Cabral não podia, portanto, definir a licitação, mas cobrou pagamentos
para atender a um pedido de Benedicto. Pelas planilhas apresentadas por
Benedicto, o Arco Metropolitano, o PAC das Favelas e o metrô da linha 4
renderam a Cabral pagamentos da ordem de R$ 68,6 milhões.
Antes
desses três projetos, a Odebrecht já tinha repassado R$ 15 milhões para
Cabral: R$ 3 milhões na época da campanha, em 2006, e R$ 12 milhões no
início do mandato, após o governador eleito pedir dinheiro para cobrir
dívidas.

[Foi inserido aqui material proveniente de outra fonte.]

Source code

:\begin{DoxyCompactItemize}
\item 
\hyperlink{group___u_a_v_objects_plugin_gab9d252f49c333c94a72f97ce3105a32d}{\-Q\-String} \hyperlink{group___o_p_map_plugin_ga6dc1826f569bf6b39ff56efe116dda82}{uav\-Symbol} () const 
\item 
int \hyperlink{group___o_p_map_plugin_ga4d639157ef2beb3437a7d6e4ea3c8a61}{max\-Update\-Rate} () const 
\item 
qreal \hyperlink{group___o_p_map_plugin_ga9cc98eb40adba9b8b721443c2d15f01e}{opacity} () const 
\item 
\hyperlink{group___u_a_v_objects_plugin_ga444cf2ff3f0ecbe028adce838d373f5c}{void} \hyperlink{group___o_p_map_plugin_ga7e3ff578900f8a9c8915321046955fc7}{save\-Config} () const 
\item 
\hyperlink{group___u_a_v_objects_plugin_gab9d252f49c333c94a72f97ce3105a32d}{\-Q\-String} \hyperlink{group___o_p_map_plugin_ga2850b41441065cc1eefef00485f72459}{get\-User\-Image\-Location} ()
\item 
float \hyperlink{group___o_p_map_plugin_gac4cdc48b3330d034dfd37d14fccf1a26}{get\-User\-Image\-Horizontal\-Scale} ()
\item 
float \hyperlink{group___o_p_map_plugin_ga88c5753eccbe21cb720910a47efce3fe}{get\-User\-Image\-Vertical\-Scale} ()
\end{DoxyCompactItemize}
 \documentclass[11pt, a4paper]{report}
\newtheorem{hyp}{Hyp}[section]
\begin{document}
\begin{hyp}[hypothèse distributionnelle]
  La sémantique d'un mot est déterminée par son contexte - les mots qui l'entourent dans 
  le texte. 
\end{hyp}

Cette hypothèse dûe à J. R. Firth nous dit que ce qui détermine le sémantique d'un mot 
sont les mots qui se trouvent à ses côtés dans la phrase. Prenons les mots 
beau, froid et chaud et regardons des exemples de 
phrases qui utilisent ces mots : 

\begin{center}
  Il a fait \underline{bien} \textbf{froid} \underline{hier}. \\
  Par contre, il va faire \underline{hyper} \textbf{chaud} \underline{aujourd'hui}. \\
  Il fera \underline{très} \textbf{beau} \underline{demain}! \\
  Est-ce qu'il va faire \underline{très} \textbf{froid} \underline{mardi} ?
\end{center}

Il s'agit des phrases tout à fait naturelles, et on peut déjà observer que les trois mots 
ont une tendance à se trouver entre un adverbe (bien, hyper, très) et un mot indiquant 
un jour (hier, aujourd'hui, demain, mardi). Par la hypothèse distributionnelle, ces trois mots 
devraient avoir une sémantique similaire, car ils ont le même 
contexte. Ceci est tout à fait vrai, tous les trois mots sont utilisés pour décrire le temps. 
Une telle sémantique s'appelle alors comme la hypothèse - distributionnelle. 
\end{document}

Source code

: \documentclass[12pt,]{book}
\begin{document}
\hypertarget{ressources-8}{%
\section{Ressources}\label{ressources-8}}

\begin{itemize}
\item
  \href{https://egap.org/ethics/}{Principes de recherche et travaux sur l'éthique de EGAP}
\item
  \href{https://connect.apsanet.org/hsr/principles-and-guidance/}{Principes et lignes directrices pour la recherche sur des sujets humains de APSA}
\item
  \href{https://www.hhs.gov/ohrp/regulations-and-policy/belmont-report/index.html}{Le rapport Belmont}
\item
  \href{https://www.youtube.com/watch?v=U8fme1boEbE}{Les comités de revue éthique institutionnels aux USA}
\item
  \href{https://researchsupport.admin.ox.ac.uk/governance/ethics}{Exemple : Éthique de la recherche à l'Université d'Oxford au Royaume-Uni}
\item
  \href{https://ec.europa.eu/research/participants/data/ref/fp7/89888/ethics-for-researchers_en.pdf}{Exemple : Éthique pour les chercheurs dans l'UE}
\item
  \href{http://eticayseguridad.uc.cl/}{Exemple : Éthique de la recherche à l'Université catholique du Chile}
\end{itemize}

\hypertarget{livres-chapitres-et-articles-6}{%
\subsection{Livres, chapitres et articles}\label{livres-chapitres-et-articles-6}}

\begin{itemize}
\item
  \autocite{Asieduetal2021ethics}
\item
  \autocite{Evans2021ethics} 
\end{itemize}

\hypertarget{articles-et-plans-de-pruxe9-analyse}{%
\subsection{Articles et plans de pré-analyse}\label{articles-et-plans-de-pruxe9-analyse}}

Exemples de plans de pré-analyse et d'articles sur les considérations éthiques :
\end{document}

Mas, de 2007 a 2014, o total identificado por Benedicto para
Cabral chega a R$ 94 milhões, associados a diversas obras, como o
Maracanã.
Em
novembro do ano passado, o plenário do Tribunal de Contas do Estado
(TCE-RJ) reprovou as contas das obras da Linha 4 do Metrô após auditoria
realizada pelo corpo técnico da casa concluir que a obra trouxe
prejuízo de R$ 2,3 bilhões aos cofres públicos.
Por
unanimidade, os conselheiros do TCE, aprovaram o voto do relator José
Gomes Graciosa para determinar que estado e empreiteiras apresentem
defesa ou devolvam R$ 1.297 bi aos cofres públicos, por irregularidades
como obras previstas mas não executadas, serviços em desconformidade com
as especificações contratadas e quantidade executada superior à
necessidade. As empreiteiras também terão que apresentar defesa sobre R$
1.193 bi em sobrepreço nos contratos.